- ASSIGNMENT:
Filter the records below down to lines containing "console".

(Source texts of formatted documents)
-=-=-=-=-

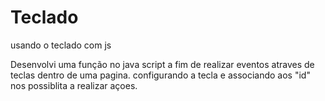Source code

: # Teclado
usando o teclado com js

Desenvolvi uma função no java script a fim de realizar eventos atraves de teclas dentro de uma pagina.
configurando a tecla  e associando aos "id" nos possiblita a realizar açoes.
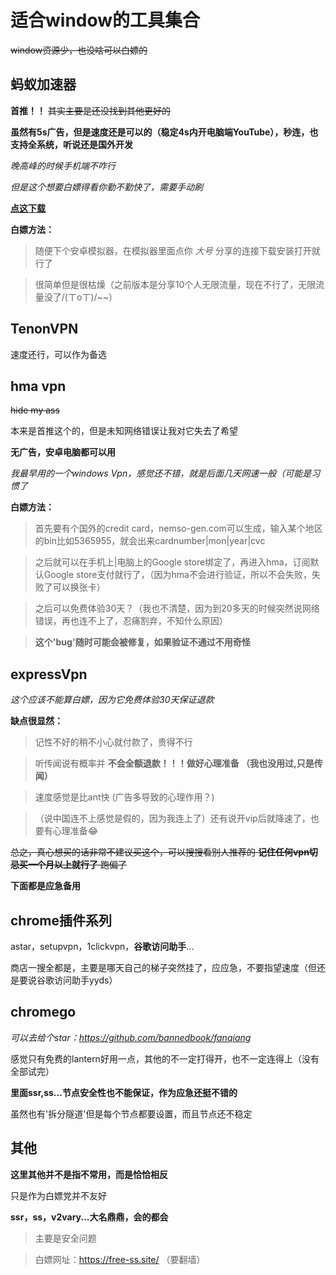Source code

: # 适合window的工具集合

~~window资源少，也没啥可以白嫖的~~

## 蚂蚁加速器 
**首推！！**
~~其实主要是还没找到其他更好的~~

**虽然有5s广告，但是速度还是可以的（稳定4s内开电脑端YouTube），秒连，也支持全系统，听说还是国外开发**

*晚高峰的时候手机端不咋行*

*但是这个想要白嫖得看你勤不勤快了，需要手动刷*

**[点这下载](https://pp.lanshuapi.com/c-1/a-axK6D/)**

**白嫖方法：**

> 随便下个安卓模拟器，在模拟器里面点你 *大号* 分享的连接下载安装打开就行了

> 很简单但是很枯燥（之前版本是分享10个人无限流量，现在不行了，无限流量没了/(ㄒoㄒ)/\~~）

## TenonVPN
速度还行，可以作为备选

## hma vpn

~~hide my ass~~

本来是首推这个的，但是未知网络错误让我对它失去了希望

**无广告，安卓电脑都可以用**

*我最早用的一个windows Vpn，感觉还不错，就是后面几天网速一般（可能是习惯了*

**白嫖方法：**

> 首先要有个国外的credit card，nemso-gen.com可以生成，输入某个地区的bin比如5365955，就会出来cardnumber|mon|year|cvc

> 之后就可以在手机上|电脑上的Google store绑定了，再进入hma，订阅默认Google store支付就行了，（因为hma不会进行验证，所以不会失败，失败了可以换张卡）

> 之后可以免费体验30天？（我也不清楚，因为到20多天的时候突然说网络错误，再也连不上了，忍痛割弃，不知什么原因）

> **这个'bug'随时可能会被修复，如果验证不通过不用奇怪**


## expressVpn

*这个应该不能算白嫖，因为它免费体验30天保证退款*

**缺点很显然：**

> 记性不好的稍不小心就付款了，贵得不行

> 听传闻说有概率并 **不会全额退款！！！做好心理准备 （我也没用过,只是传闻）**

> 速度感觉是比ant快 (广告多导致的心理作用？)

> （说中国连不上感觉是假的，因为我连上了）还有说开vip后就降速了，也要有心理准备😂


~~总之，真心想买的话非常不建议买这个，可以搜搜看别人推荐的 **记住任何vpn切忌买一个月以上就行了** 跑偏了~~


**下面都是应急备用**

## chrome插件系列

astar，setupvpn，1clickvpn，**谷歌访问助手**...

商店一搜全都是，主要是哪天自己的梯子突然挂了，应应急，不要指望速度（但还是要说谷歌访问助手yyds）

## chromego

*可以去给个star：https://github.com/bannedbook/fanqiang*

感觉只有免费的lantern好用一点，其他的不一定打得开，也不一定连得上（没有全部试完）

**里面ssr,ss...节点安全性也不能保证，作为应急还挺不错的**

虽然也有'拆分隧道'但是每个节点都要设置，而且节点还不稳定

## 其他

**这里其他并不是指不常用，而是恰恰相反**

只是作为白嫖党并不友好

**ssr，ss，v2vary...大名鼎鼎，会的都会**

> 主要是安全问题 

> 白嫖网址：https://free-ss.site/ （要翻墙）
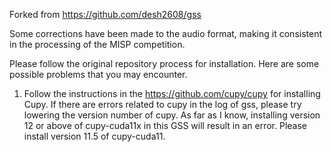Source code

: Forked from https://github.com/desh2608/gss

Some corrections have been made to the audio format, making it consistent in the processing of the MISP competition.

Please follow the original repository process for installation. Here are some possible problems that you may encounter.

1. Follow the instructions in the https://github.com/cupy/cupy for installing Cupy. If there are errors related to cupy in the log of gss, please try lowering the version number of cupy. As far as I know, installing version 12 or above of cupy-cuda11x in this GSS will result in an error. Please install version 11.5 of cupy-cuda11.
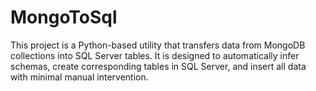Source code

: # MongoToSql
This project is a Python-based utility that transfers data from MongoDB collections into SQL Server tables. It is designed to automatically infer schemas, create corresponding tables in SQL Server, and insert all data with minimal manual intervention.
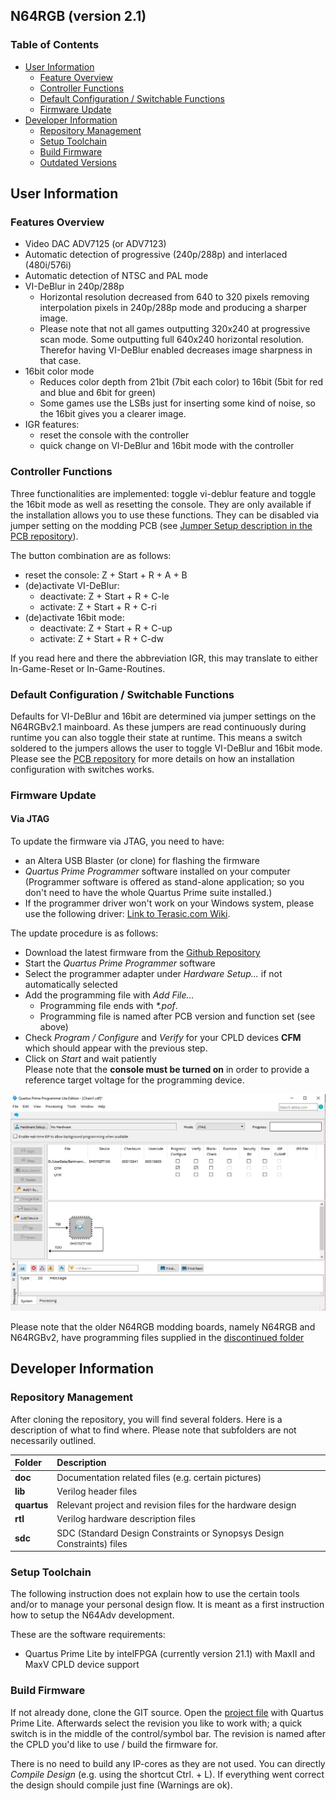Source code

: N64RGB (version 2.1)
---

### Table of Contents

- [User Information](https://github.com/borti4938/n64rgb_fw#user-information)
  - [Feature Overview](https://github.com/borti4938/n64rgb_fw#feature-overview)
  - [Controller Functions](https://github.com/borti4938/n64rgb_fw#controller-functions)
  - [Default Configuration / Switchable Functions](https://github.com/borti4938/n64rgb_fw#default-configuration--switchable-functions)
  - [Firmware Update](https://github.com/borti4938/n64rgb_fw#firmware-update)
- [Developer Information](https://github.com/borti4938/n64rgb_fw#developer-information)
  - [Repository Management](https://github.com/borti4938/n64rgb_fw#repository-management)
  - [Setup Toolchain](https://github.com/borti4938/n64rgb_fw#setup-toolchain)
  - [Build Firmware](https://github.com/borti4938/n64rgb_fw#build-firmware)
  - [Outdated Versions](https://github.com/borti4938/n64rgb_fw#outdated-versions)


## User Information

### Features Overview

- Video DAC ADV7125 (or ADV7123)
- Automatic detection of progressive (240p/288p) and interlaced (480i/576i)
- Automatic detection of NTSC and PAL mode
- VI-DeBlur in 240p/288p
  - Horizontal resolution decreased from 640 to 320 pixels removing interpolation pixels in 240p/288p mode and producing a sharper image.
  - Please note that not all games outputting 320x240 at progressive scan mode.
    Some outputting full 640x240 horizontal resolution.
    Therefor having VI-DeBlur enabled decreases image sharpness in that case.
- 16bit color mode
  - Reduces color depth from 21bit (7bit each color) to 16bit (5bit for red and blue and 6bit for green)
  - Some games use the LSBs just for inserting some kind of noise, so the 16bit gives you a clearer image.
- IGR features:
  - reset the console with the controller
  - quick change on VI-DeBlur and 16bit mode with the controller


### Controller Functions

Three functionalities are implemented: toggle vi-deblur feature and toggle the 16bit mode as well as resetting the console.
They are only available if the installation allows you to use these functions.
They can be disabled via jumper setting on the modding PCB (see [Jumper Setup description in the PCB repository](https://github.com/borti4938/n64rgb_pcb#jumper-setup)).

The button combination are as follows:
- reset the console: Z + Start + R + A + B
- (de)activate VI-DeBlur:
  - deactivate: Z + Start + R + C-le
  - activate: Z + Start + R + C-ri
- (de)activate 16bit mode:
  - deactivate: Z + Start + R + C-up
  - activate: Z + Start + R + C-dw

If you read here and there the abbreviation IGR, this may translate to either In-Game-Reset or In-Game-Routines.


### Default Configuration / Switchable Functions

Defaults for VI-DeBlur and 16bit are determined via jumper settings on the N64RGBv2.1 mainboard.
As these jumpers are read continuously during runtime you can also toggle their state at runtime.
This means a switch soldered to the jumpers allows the user to toggle VI-DeBlur and 16bit mode.
Please see the [PCB repository](https://github.com/borti4938/n64rgb_pcb) for more details on how an installation configuration with switches works.

### Firmware Update

#### Via JTAG

To update the firmware via JTAG, you need to have:

- an Altera USB Blaster (or clone) for flashing the firmware
- _Quartus Prime Programmer_ software installed on your computer  
(Programmer software is offered as stand-alone application; so you don't need to have the whole Quartus Prime suite installed.)
- If the programmer driver won't work on your Windows system, please use the following driver: [Link to Terasic.com Wiki](https://www.terasic.com.tw/wiki/Altera_USB_Blaster_Driver_Installation_Instructions).

The update procedure is as follows:
- Download the latest firmware from the [Github Repository](https://github.com/borti4938/n64rgb_fw4viletim/releases)
- Start the _Quartus Prime Programmer_ software
- Select the programmer adapter under _Hardware Setup..._ if not automatically selected
- Add the programming file with _Add File..._  
  - Programming file ends with _\*.pof_.
  - Programming file is named after PCB version and function set (see above)
- Check _Program / Configure_ and _Verify_ for your CPLD devices **CFM** which should appear with the previous step.
- Click on _Start_ and wait patiently  
Please note that the **console must be turned on** in order to provide a reference target voltage for the programming device.

![](./doc/img/jtag_update.jpg)

Please note that the older N64RGB modding boards, namely N64RGB and N64RGBv2, have programming files supplied in the [discontinued folder](quartus/output_files/discontinued)

## Developer Information

### Repository Management

After cloning the repository, you will find several folders.
Here is a description of what to find where.
Please note that subfolders are not necessarily outlined.

| Folder | Description |
|:-------|:------------|
| **doc** | Documentation related files (e.g. certain pictures) |
| **lib** | Verilog header files |
| **quartus** | Relevant project and revision files for the hardware design |
| **rtl** | Verilog hardware description files |
| **sdc** | SDC (Standard Design Constraints or Synopsys Design Constraints) files |


### Setup Toolchain

The following instruction does not explain how to use the certain tools and/or to manage your personal design flow.
It is meant as a first instruction how to setup the N64Adv development.

These are the software requirements:
- Quartus Prime Lite by intelFPGA (currently version 21.1) with MaxII and MaxV CPLD device support


### Build Firmware

If not already done, clone the GIT source.
Open the [project file](./quartus/n64rgb_viletim.qpf) with Quartus Prime Lite.
Afterwards select the revision you like to work with; a quick switch is in the middle of the control/symbol bar.
The revision is named after the CPLD you'd like to use / build the firmware for.

There is no need to build any IP-cores as they are not used.
You can directly _Compile Design_ (e.g. using the shortcut Ctrl. + L).
If everything went correct the design should compile just fine (Warnings are ok).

-=-=-=-=-

- ANSWER TO THIS PROBLEM:
  - reset the console with the controller
Three functionalities are implemented: toggle vi-deblur feature and toggle the 16bit mode as well as resetting the console.
- reset the console: Z + Start + R + A + B
Please note that the **console must be turned on** in order to provide a reference target voltage for the programming device.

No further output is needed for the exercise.